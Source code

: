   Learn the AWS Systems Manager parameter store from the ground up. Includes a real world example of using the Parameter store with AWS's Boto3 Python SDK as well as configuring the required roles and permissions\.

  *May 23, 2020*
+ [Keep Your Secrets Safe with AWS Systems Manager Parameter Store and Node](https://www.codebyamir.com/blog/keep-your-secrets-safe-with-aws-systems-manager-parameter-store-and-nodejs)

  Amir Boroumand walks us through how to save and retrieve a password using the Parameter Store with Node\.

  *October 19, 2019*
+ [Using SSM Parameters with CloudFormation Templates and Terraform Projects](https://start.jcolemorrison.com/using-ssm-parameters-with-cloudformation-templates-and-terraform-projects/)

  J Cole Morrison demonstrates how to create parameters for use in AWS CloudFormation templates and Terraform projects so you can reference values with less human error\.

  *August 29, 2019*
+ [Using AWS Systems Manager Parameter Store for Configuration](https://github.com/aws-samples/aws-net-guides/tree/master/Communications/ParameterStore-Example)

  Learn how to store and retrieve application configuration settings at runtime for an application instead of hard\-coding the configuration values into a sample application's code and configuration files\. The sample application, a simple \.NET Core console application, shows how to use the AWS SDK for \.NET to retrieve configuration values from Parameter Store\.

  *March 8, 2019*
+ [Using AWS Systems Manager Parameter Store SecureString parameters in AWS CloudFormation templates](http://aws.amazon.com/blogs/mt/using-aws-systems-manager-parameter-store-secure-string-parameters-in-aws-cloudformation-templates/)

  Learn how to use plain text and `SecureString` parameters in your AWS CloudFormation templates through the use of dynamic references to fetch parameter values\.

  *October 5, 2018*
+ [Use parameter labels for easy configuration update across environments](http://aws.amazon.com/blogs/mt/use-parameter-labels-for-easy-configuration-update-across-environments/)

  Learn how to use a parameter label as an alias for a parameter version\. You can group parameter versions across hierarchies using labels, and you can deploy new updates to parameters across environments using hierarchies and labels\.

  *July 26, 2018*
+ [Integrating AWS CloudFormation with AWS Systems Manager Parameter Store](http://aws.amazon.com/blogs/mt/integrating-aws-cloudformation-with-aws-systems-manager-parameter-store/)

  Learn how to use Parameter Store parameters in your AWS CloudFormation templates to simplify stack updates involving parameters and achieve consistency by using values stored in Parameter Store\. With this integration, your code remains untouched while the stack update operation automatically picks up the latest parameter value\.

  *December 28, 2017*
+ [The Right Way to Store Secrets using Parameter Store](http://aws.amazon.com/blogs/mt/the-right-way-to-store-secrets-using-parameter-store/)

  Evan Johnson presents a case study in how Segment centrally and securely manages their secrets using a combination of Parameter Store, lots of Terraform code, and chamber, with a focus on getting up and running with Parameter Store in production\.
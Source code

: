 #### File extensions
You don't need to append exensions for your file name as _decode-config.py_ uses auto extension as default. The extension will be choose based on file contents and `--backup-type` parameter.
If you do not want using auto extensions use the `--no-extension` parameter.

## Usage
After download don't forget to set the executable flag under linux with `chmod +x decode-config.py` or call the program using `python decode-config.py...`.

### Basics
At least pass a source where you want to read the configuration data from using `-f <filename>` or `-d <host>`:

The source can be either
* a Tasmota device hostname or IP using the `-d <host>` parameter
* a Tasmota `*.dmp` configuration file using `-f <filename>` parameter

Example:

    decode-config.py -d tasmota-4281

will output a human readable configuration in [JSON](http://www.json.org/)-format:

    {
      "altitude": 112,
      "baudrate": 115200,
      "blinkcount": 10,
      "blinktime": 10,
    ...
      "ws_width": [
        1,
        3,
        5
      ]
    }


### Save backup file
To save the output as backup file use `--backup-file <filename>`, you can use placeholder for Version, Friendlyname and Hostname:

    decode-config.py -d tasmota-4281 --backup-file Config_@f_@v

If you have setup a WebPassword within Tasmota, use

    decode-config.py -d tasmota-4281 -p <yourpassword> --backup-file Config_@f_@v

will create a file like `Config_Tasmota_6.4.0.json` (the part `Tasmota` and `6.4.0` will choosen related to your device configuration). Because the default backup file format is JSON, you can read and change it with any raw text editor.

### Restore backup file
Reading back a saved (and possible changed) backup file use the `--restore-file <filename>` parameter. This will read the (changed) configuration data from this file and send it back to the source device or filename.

**WHAT THE TASK REQUIRES:** How many lines of the data hold the string "want"? Reply with the number alone.

**OUTPUT BELOW:** 2